In the beginning of 2012, Hafez presented On Code, Symbols and Stockholm Syndrome.
The symbol of the ancient Egyptian goddess Hathor, often represented as a cow, plays a prominent role as apparent in the work Two Stockholm Hathors and One Nute. In Hafez’ opinion, Hathor is a nourishing deity, who is even sacrificing her own flesh for people to eat and live(1). Like in ancient Egyptian mythology, Hathor personifies the principles of joy, motherhood and love. The surface of the canvas displays a bright colour palette. It corresponds to the flat and graphic surface of ancient Egyptian tomb walls. As stated by Yasmine Allam, ”His narratives are created using the rules of ancient Egyptian painting with flat graphic surfaces and human forms striding across rigid registers”(2). However, the impression of flatness vanishes immediately if one looks closer at the canvas. The texture of the painting is very rich: The highly complementary aligned colour palette is applied in thick layers evoking manifold dripping lines that dominate in particular the lower part of the canvas symbolizing for Hafez the diversity of people in Tahrir Square, all coming from different walks of life(3).

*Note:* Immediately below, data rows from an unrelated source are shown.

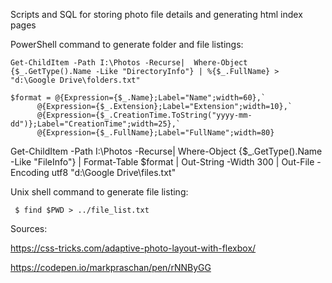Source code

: Scripts and SQL for storing photo file details and generating html index pages

PowerShell command to generate folder and file listings:

    Get-ChildItem -Path I:\Photos -Recurse|  Where-Object {$_.GetType().Name -Like "DirectoryInfo"} | %{$_.FullName} > "d:\Google Drive\folders.txt"
    
    $format = @{Expression={$_.Name};Label="Name";width=60},`
          @{Expression={$_.Extension};Label="Extension";width=10},`
          @{Expression={$_.CreationTime.ToString("yyyy-mm-dd")};Label="CreationTime";width=25},`
          @{Expression={$_.FullName};Label="FullName";width=80}
          
Get-ChildItem -Path I:\Photos -Recurse|  Where-Object {$_.GetType().Name -Like "FileInfo"} | Format-Table $format | Out-String -Width 300 | Out-File -Encoding utf8 "d:\Google Drive\files.txt"
    
Unix shell command to generate file listing:

     $ find $PWD > ../file_list.txt

Sources:

https://css-tricks.com/adaptive-photo-layout-with-flexbox/

https://codepen.io/markpraschan/pen/rNNByGG
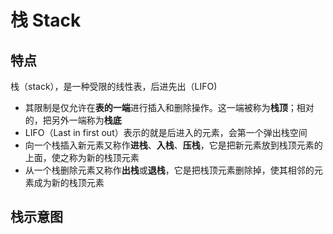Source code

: # 栈 Stack

## 特点

栈（stack），是一种受限的线性表，后进先出（LIFO)

- 其限制是仅允许在**表的一端**进行插入和删除操作。这一端被称为**栈顶**；相对的，把另外一端称为**栈底**
- LIFO（Last in first out）表示的就是后进入的元素，会第一个弹出栈空间
- 向一个栈插入新元素又称作**进栈**、**入栈**、**压栈**，它是把新元素放到栈顶元素的上面，使之称为新的栈顶元素
- 从一个栈删除元素又称作**出栈**或**退栈**，它是把栈顶元素删除掉，使其相邻的元素成为新的栈顶元素

## 栈示意图
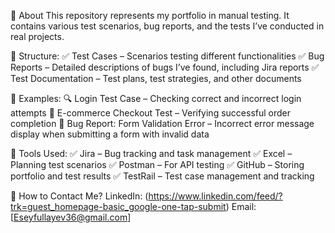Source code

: 📌 About
This repository represents my portfolio in manual testing. It contains various test scenarios, bug reports, and the tests I’ve conducted in real projects.

📂 Structure:
✅ Test Cases – Scenarios testing different functionalities
✅ Bug Reports – Detailed descriptions of bugs I’ve found, including Jira reports
✅ Test Documentation – Test plans, test strategies, and other documents

🔹 Examples:
🔍 Login Test Case – Checking correct and incorrect login attempts
🛒 E-commerce Checkout Test – Verifying successful order completion
🚨 Bug Report: Form Validation Error – Incorrect error message display when submitting a form with invalid data

📌 Tools Used:
✅ Jira – Bug tracking and task management
✅ Excel – Planning test scenarios
✅ Postman – For API testing
✅ GitHub – Storing portfolio and test results
✅ TestRail – Test case management and tracking

📌 How to Contact Me?
LinkedIn: (https://www.linkedin.com/feed/?trk=guest_homepage-basic_google-one-tap-submit)
Email: [Eseyfullayev36@gmail.com]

In contrast to the vivid play of dripping colors, the upper part is dominated by white, fawn and grey stone colours forming irregular quadrates of brush calibres. In compliance with Hafez they symbolize compartmentalization and boxing in their delimited form, a form of isolation(4). The upper half of the painting also shows a line of runners moving from left to right on a path leading upwards. Besides the Egyptian gods, the runners play a prominent symbolic role in Hafez’ artistic concept. He thereby plays with the word flight in its several meanings as escaping, as flying, as climbing and as running. Thus, the runners can represent the flight from one identity to another, migration, forced mobility, exodus or simply climbing from one level to another. According to Hafez, this flight can be from East to West like brain-drain or as a flight into oneself as an isolation(5).
Apart from the prominent two Hathor figures and the runners, the painting shows a variety of diverse other symbols such as tulips and Islamic stars. According to his geographical and cultural background, the viewer’s interpretation and decoding of the respective symbols may differ. Nevertheless, the viewer will immediately understand that they allude to the different layers of Egyptian identity. Once again, the artistic concept challenges apparent dichotomies such as religious versus secular. Whereas the Islamic star refers to religious streams of thought, the tulips carry a profane sensual and sexual reminiscence for Khaled Hafez(6). The use of collage technique together with the dripping paint thereby reinforces the notion that these binaries, like the painting, are constructed(7). Hence, Hafez critically explores the use of binary models in current uprisings and the associated role of the media, ideology and the quest for power. Through the title of his series, Hafez compares the current political disorientation with the psychological phenomenon of the Stockholm Syndrome in which the hostages express empathy toward their captors. He thereby describes post-revolutionary politics as “the ‘kidnapping’ or ‘hijacking’ of the Egyptian revolution by regressive forces”(8).